My mother walks excitedly into the room where I'm talking with my boys. Long, dark hair frames her youthful face. She's smiling, happily explaining how a favoured politician has won the recent election in her native Slovakia. She drives off in a station wagon towing a boat....

My mother's short grey hair adorns a fragile face, blue eyes intent but no longer clear.
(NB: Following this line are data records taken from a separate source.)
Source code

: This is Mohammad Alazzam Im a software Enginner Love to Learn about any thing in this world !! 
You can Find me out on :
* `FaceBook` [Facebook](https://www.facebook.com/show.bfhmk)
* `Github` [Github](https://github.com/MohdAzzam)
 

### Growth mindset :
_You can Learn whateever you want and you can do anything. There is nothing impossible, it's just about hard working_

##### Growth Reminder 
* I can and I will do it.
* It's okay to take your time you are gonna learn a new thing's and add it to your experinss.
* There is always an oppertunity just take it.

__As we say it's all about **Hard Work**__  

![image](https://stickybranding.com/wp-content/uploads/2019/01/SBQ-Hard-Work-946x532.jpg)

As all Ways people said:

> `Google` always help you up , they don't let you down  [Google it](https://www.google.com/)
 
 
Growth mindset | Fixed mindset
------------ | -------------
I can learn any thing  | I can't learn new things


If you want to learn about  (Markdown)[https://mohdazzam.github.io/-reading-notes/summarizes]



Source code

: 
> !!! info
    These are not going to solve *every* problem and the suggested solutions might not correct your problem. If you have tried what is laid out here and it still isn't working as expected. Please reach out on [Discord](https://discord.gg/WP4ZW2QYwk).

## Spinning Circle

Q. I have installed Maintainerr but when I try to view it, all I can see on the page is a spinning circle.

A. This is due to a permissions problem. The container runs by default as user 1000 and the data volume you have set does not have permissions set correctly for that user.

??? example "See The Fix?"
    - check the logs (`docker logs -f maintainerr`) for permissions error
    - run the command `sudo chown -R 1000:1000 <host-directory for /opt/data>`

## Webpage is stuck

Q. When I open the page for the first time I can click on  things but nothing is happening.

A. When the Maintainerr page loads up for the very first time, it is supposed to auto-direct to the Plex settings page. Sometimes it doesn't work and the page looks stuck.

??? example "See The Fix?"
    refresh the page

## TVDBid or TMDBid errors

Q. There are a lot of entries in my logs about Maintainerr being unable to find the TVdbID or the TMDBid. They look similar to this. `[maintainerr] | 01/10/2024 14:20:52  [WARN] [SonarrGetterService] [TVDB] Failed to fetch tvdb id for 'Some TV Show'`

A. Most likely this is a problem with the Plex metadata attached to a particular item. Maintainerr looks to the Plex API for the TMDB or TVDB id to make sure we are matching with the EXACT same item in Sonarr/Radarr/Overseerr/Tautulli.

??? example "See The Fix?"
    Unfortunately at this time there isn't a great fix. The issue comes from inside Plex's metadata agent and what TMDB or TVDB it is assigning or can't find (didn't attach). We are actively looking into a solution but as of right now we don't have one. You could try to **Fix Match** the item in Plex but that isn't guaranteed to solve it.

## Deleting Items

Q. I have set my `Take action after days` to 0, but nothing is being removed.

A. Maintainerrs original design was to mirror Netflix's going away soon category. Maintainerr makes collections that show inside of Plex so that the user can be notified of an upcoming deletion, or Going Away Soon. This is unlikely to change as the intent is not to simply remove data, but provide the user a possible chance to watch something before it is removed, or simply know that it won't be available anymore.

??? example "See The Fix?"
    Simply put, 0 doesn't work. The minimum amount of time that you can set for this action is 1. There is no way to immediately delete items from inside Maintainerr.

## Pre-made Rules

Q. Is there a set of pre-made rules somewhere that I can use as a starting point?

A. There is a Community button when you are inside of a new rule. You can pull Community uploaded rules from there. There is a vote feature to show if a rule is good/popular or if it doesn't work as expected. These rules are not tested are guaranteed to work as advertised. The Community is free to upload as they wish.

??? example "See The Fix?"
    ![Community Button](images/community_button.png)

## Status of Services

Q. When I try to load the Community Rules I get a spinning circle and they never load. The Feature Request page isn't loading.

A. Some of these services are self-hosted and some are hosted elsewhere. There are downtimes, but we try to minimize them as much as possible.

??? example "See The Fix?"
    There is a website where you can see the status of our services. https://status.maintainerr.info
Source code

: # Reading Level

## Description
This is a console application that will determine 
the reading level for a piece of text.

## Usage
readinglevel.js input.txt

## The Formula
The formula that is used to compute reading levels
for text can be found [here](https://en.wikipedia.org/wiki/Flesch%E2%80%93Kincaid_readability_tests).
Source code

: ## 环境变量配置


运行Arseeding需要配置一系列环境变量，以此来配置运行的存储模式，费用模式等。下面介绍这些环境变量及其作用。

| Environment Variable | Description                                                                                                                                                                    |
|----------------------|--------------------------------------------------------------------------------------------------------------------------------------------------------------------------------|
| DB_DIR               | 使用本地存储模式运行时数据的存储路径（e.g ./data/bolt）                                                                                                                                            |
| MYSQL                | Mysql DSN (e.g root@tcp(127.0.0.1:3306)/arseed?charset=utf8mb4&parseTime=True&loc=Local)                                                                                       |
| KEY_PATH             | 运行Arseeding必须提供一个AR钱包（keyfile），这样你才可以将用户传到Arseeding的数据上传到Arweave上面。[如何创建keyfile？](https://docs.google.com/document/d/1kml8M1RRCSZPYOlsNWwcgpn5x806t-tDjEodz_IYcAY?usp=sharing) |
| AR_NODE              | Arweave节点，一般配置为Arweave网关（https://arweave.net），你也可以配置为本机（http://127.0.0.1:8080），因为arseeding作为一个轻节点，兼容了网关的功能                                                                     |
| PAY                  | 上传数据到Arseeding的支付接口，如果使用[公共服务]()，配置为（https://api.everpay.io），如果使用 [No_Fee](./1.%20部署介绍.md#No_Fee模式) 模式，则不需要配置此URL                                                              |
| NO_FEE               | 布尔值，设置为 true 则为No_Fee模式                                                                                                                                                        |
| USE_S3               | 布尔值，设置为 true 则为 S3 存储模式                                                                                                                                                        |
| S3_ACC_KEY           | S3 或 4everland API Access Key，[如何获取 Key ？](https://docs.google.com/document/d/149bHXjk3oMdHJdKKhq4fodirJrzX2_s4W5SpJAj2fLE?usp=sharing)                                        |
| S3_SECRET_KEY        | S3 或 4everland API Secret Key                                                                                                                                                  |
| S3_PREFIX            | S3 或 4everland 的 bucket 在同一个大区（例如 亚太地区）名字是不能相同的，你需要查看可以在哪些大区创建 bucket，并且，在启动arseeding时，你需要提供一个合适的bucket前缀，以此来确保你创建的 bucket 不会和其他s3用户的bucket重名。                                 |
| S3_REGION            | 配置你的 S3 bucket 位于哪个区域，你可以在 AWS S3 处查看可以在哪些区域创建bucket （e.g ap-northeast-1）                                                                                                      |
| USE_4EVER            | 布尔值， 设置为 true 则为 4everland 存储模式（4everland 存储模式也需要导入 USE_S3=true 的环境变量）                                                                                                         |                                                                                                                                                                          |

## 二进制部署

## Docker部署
Clothes much too big envelope a frame that clings tentatively to the 100 lb. mark wrapped in a wardrobe that, from an impoverished, post-war upbringing will never reach the standards of what she feels is acceptable to the imagined judgement of her peers.

The station wagon meanders down a steep slope, steadily until it wavers and fishtails before careening into a water-filled ditch. I stare intently. “Ma's in trouble!” I yell to my kids.

When I visit these days, she's not happy to see me. When I phone, she invariably tells me she's not having a good day. She insists she's a bad person, that her lies will be discovered, that she doesn't belong in the residence that has extended the most kindly and understanding care in her current state. She believes her mental illness will destroy me, that the police will arrest me, and that I will suffer for her sins. I despise the concept of guilt - endured or delegated.

“Stop being so Catholic,” I insist even though I know I'll hear her sharp, disapproving intake of breath and, despite her physical state, a stinging admonishment.

I'm running down the hill towards the ditch in which my mom is now in the partially submerged boat. A police officer is tugging on a long rope in an effort to pull the craft out of the dirty, swirling water.

The insidious tendrils of severe depression crept into my mother's life around Easter of this year and held tight with a fierce tenacity. Robbing her of her good nature, sense of humour, and ultimately her appetite until the phone call came from the staff at her seniors' home, imploring me to convince her to allow the ambulance to transport her to the hospital.

In keeping with my mother's ability to do all things in life to the fullest, her depression led to psychosis and a treatment-resistant journey that arrived, not at a cure, but at a state that I refer to as purgatory. The only thing drug therapy would ultimately address was to restore her appetite to the point where she wouldn't die. Her mental state, however, is firmly ensconced in a black cloud.

The police officer hands me the rope and walks away. I see my mother's face pressed up against the window of the boat and I start to pull with minimal effort, easily at first – as easily as I was willing to believe the attending physician that this is a cakewalk and her condition will be rectified as soon as the drugs kick in. Unfortunately, this never really happens. Treatment-resistant depression, I'm told, sometimes happens but I'm assured that Electroconvulsive Therapy (ECT) is highly effective, especially in seniors, with minimal side-effects. Its unfortunate reputation, borne of countless Hollywood misrepresentations, has saddled the treatment with the nasty stain of stigma, of which my mother is more afraid than spending the rest of her days in purgatory, or even in hell.

Though I'm initially successful at pulling the boat from the ditch, I soon lose my grip. The rope slips from my hands and the boat slowly becomes submerged in the murky ditch water. I scream at the police officer to help me but he can't. Without my mother's consent, he explains, he can't force anything on her, even if it's for her own good. I wake from the nightmare with my heart pounding.

October 1 to 7 is Mental Illness Awareness Week in Canada.

Please help to end the stigma of the affliction – and the treatment – by validating the conversation and allowing it to even begin.